■ **TASK TO COMPLETE**
In this exercise, the entries below are to be transcribed exactly, line by line.
[[ INFORMATION SUPPLIED, beginning ]]
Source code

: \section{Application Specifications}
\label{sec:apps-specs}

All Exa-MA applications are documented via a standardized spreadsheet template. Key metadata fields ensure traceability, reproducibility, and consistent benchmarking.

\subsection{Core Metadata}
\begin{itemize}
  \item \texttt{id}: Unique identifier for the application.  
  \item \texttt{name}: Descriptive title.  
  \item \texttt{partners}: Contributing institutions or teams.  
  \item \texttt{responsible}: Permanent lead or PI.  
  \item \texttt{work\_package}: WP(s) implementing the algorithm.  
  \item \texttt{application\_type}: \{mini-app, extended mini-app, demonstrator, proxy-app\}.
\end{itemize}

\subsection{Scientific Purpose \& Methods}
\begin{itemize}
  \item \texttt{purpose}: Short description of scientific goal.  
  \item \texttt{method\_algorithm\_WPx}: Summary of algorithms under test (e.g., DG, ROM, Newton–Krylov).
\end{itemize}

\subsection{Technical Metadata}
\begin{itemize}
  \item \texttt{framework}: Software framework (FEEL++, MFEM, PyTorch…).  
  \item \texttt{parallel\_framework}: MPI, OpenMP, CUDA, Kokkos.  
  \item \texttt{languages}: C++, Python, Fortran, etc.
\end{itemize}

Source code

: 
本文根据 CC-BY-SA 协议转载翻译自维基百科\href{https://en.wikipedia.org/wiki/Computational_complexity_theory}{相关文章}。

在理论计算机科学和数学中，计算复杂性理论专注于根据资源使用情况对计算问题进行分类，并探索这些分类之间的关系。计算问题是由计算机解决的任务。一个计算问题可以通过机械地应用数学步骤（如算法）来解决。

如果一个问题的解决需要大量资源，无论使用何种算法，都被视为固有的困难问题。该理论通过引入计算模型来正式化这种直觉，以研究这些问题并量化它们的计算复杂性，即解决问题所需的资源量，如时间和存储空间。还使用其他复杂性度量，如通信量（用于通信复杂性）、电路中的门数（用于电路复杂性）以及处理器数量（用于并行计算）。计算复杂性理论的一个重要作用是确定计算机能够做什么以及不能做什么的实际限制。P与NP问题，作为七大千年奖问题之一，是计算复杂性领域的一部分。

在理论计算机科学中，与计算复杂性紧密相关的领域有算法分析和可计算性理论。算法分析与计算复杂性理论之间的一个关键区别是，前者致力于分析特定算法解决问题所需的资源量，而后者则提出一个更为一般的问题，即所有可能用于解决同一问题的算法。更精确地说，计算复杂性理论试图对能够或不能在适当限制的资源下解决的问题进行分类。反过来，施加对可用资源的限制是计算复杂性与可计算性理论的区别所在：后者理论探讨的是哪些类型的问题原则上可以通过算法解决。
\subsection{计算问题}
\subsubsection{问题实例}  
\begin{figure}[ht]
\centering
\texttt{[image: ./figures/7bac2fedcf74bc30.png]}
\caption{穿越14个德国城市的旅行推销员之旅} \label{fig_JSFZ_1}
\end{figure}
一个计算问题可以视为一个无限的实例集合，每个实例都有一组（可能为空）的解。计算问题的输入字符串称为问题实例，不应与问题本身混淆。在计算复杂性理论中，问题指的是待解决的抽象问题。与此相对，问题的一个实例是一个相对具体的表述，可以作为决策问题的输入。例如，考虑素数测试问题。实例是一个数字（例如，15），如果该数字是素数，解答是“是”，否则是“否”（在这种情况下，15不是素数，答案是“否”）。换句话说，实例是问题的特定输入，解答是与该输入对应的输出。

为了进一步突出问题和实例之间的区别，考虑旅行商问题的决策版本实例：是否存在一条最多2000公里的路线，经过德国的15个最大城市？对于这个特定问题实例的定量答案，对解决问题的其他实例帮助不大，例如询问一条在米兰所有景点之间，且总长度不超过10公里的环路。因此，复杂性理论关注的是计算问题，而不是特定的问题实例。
[[ INFORMATION SUPPLIED, end ]]
■ **ANSWER BOX**
Source code

: \section{Application Specifications}
\label{sec:apps-specs}

All Exa-MA applications are documented via a standardized spreadsheet template. Key metadata fields ensure traceability, reproducibility, and consistent benchmarking.

\subsection{Core Metadata}
\begin{itemize}
  \item \texttt{id}: Unique identifier for the application.  
  \item \texttt{name}: Descriptive title.  
  \item \texttt{partners}: Contributing institutions or teams.  
  \item \texttt{responsible}: Permanent lead or PI.  
  \item \texttt{work\_package}: WP(s) implementing the algorithm.  
  \item \texttt{application\_type}: \{mini-app, extended mini-app, demonstrator, proxy-app\}.
\end{itemize}

\subsection{Scientific Purpose \& Methods}
\begin{itemize}
  \item \texttt{purpose}: Short description of scientific goal.  
  \item \texttt{method\_algorithm\_WPx}: Summary of algorithms under test (e.g., DG, ROM, Newton–Krylov).
\end{itemize}

\subsection{Technical Metadata}
\begin{itemize}
  \item \texttt{framework}: Software framework (FEEL++, MFEM, PyTorch…).  
  \item \texttt{parallel\_framework}: MPI, OpenMP, CUDA, Kokkos.  
  \item \texttt{languages}: C++, Python, Fortran, etc.
\end{itemize}

Source code

: 
本文根据 CC-BY-SA 协议转载翻译自维基百科\href{https://en.wikipedia.org/wiki/Computational_complexity_theory}{相关文章}。

在理论计算机科学和数学中，计算复杂性理论专注于根据资源使用情况对计算问题进行分类，并探索这些分类之间的关系。计算问题是由计算机解决的任务。一个计算问题可以通过机械地应用数学步骤（如算法）来解决。

如果一个问题的解决需要大量资源，无论使用何种算法，都被视为固有的困难问题。该理论通过引入计算模型来正式化这种直觉，以研究这些问题并量化它们的计算复杂性，即解决问题所需的资源量，如时间和存储空间。还使用其他复杂性度量，如通信量（用于通信复杂性）、电路中的门数（用于电路复杂性）以及处理器数量（用于并行计算）。计算复杂性理论的一个重要作用是确定计算机能够做什么以及不能做什么的实际限制。P与NP问题，作为七大千年奖问题之一，是计算复杂性领域的一部分。

在理论计算机科学中，与计算复杂性紧密相关的领域有算法分析和可计算性理论。算法分析与计算复杂性理论之间的一个关键区别是，前者致力于分析特定算法解决问题所需的资源量，而后者则提出一个更为一般的问题，即所有可能用于解决同一问题的算法。更精确地说，计算复杂性理论试图对能够或不能在适当限制的资源下解决的问题进行分类。反过来，施加对可用资源的限制是计算复杂性与可计算性理论的区别所在：后者理论探讨的是哪些类型的问题原则上可以通过算法解决。
\subsection{计算问题}
\subsubsection{问题实例}  
\begin{figure}[ht]
\centering
\texttt{[image: ./figures/7bac2fedcf74bc30.png]}
\caption{穿越14个德国城市的旅行推销员之旅} \label{fig_JSFZ_1}
\end{figure}
一个计算问题可以视为一个无限的实例集合，每个实例都有一组（可能为空）的解。计算问题的输入字符串称为问题实例，不应与问题本身混淆。在计算复杂性理论中，问题指的是待解决的抽象问题。与此相对，问题的一个实例是一个相对具体的表述，可以作为决策问题的输入。例如，考虑素数测试问题。实例是一个数字（例如，15），如果该数字是素数，解答是“是”，否则是“否”（在这种情况下，15不是素数，答案是“否”）。换句话说，实例是问题的特定输入，解答是与该输入对应的输出。

为了进一步突出问题和实例之间的区别，考虑旅行商问题的决策版本实例：是否存在一条最多2000公里的路线，经过德国的15个最大城市？对于这个特定问题实例的定量答案，对解决问题的其他实例帮助不大，例如询问一条在米兰所有景点之间，且总长度不超过10公里的环路。因此，复杂性理论关注的是计算问题，而不是特定的问题实例。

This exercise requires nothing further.